_DATA SHOWN_
►
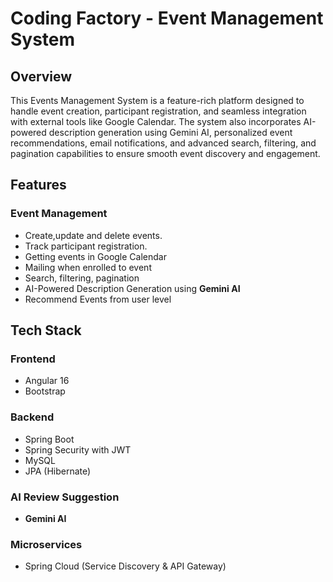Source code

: # Coding Factory - Event Management System

## Overview
This Events Management System is a feature-rich platform designed to handle event creation, participant registration, and seamless integration with external tools like Google Calendar. The system also incorporates AI-powered description generation using Gemini AI, personalized event recommendations, email notifications, and advanced search, filtering, and pagination capabilities to ensure smooth event discovery and engagement.

## Features
### Event Management
- Create,update and delete events.
- Track participant registration.
- Getting events in Google Calendar
- Mailing when enrolled to event
- Search, filtering, pagination
- AI-Powered Description Generation using **Gemini AI**
- Recommend Events from user level
  
## Tech Stack

### Frontend
- Angular 16
- Bootstrap

### Backend
- Spring Boot
- Spring Security with JWT
- MySQL
- JPA (Hibernate)

### AI Review Suggestion
- **Gemini AI**

### Microservices
- Spring Cloud (Service Discovery & API Gateway)



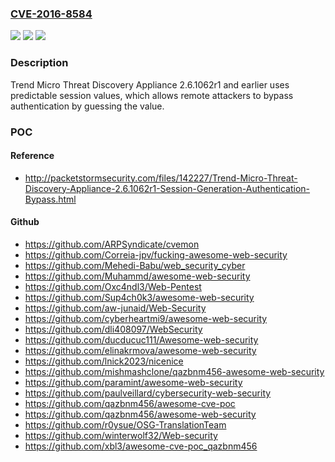 ### [CVE-2016-8584](https://cve.mitre.org/cgi-bin/cvename.cgi?name=CVE-2016-8584)
![](https://img.shields.io/static/v1?label=Product&message=n%2Fa&color=blue)
![](https://img.shields.io/static/v1?label=Version&message=n%2Fa%20&color=brightgreen)
![](https://img.shields.io/static/v1?label=Vulnerability&message=n%2Fa&color=brightgreen)

### Description

Trend Micro Threat Discovery Appliance 2.6.1062r1 and earlier uses predictable session values, which allows remote attackers to bypass authentication by guessing the value.

### POC

#### Reference
- http://packetstormsecurity.com/files/142227/Trend-Micro-Threat-Discovery-Appliance-2.6.1062r1-Session-Generation-Authentication-Bypass.html

#### Github
- https://github.com/ARPSyndicate/cvemon
- https://github.com/Correia-jpv/fucking-awesome-web-security
- https://github.com/Mehedi-Babu/web_security_cyber
- https://github.com/Muhammd/awesome-web-security
- https://github.com/Oxc4ndl3/Web-Pentest
- https://github.com/Sup4ch0k3/awesome-web-security
- https://github.com/aw-junaid/Web-Security
- https://github.com/cyberheartmi9/awesome-web-security
- https://github.com/dli408097/WebSecurity
- https://github.com/ducducuc111/Awesome-web-security
- https://github.com/elinakrmova/awesome-web-security
- https://github.com/lnick2023/nicenice
- https://github.com/mishmashclone/qazbnm456-awesome-web-security
- https://github.com/paramint/awesome-web-security
- https://github.com/paulveillard/cybersecurity-web-security
- https://github.com/qazbnm456/awesome-cve-poc
- https://github.com/qazbnm456/awesome-web-security
- https://github.com/r0ysue/OSG-TranslationTeam
- https://github.com/winterwolf32/Web-security
- https://github.com/xbl3/awesome-cve-poc_qazbnm456

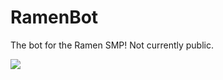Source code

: # RamenBot
The bot for the Ramen SMP! Not currently public.
<p>
  <a href="https://online.visualstudio.com/environments/new?name=My%20Project&repo=Loudbooks/RamenBot">
    <img src="https://img.shields.io/endpoint?style=social&url=https%3A%2F%2Faka.ms%2Fvso-badge">
  </a>
</p>
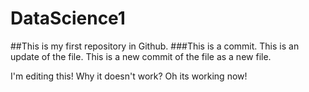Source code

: # DataScience1
##This is my first repository in Github.
###This is a commit.
This is an update of the file.
This is a new commit of the file as a new file.

I'm editing this! Why it doesn't work? Oh its working now!
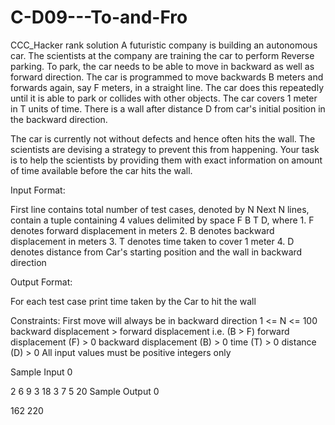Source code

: # C-D09---To-and-Fro
CCC_Hacker rank solution
A futuristic company is building an autonomous car. The scientists at the company are training the car to perform Reverse parking. To park, the car needs to be able to move in backward as well as forward direction. The car is programmed to move backwards B meters and forwards again, say F meters, in a straight line. The car does this repeatedly until it is able to park or collides with other objects. The car covers 1 meter in T units of time. There is a wall after distance D from car's initial position in the backward direction.

The car is currently not without defects and hence often hits the wall. The scientists are devising a strategy to prevent this from happening. Your task is to help the scientists by providing them with exact information on amount of time available before the car hits the wall.

Input Format:

First line contains total number of test cases, denoted by N Next N lines, contain a tuple containing 4 values delimited by space F B T D, where 1. F denotes forward displacement in meters 2. B denotes backward displacement in meters 3. T denotes time taken to cover 1 meter 4. D denotes distance from Car's starting position and the wall in backward direction

Output Format:

For each test case print time taken by the Car to hit the wall

Constraints:
First move will always be in backward direction
1 <= N <= 100
backward displacement > forward displacement i.e. (B > F)
forward displacement (F) > 0
backward displacement (B) > 0
time (T) > 0
distance (D) > 0
All input values must be positive integers only

Sample Input 0

2
6 9 3 18
3 7 5 20
Sample Output 0

162
220
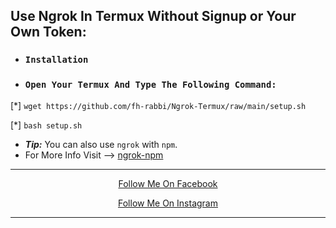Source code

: ## Use Ngrok In Termux Without Signup or Your Own Token:

* ### `Installation`

* ### `Open Your Termux And Type The Following Command:`

[*] `wget https://github.com/fh-rabbi/Ngrok-Termux/raw/main/setup.sh`

[*] `bash setup.sh`

* ***Tip:*** You can also use `ngrok` with `npm`.
* For More Info Visit --> 
[ngrok-npm](https://www.npmjs.com/package/ngrok)

----

<div align="center">
<a class="" href="https://facebook.com/fozley.rabbi">Follow Me On Facebook</a>

<a class="" href="https://instagram.com/___fazle_rabbi___">Follow Me On Instagram</a>
</div>

---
◄
_WHAT IS BEING ASKED_
A single number is asked for: how many lines in the entries above hold the string "using".

_TASK RESULT_
2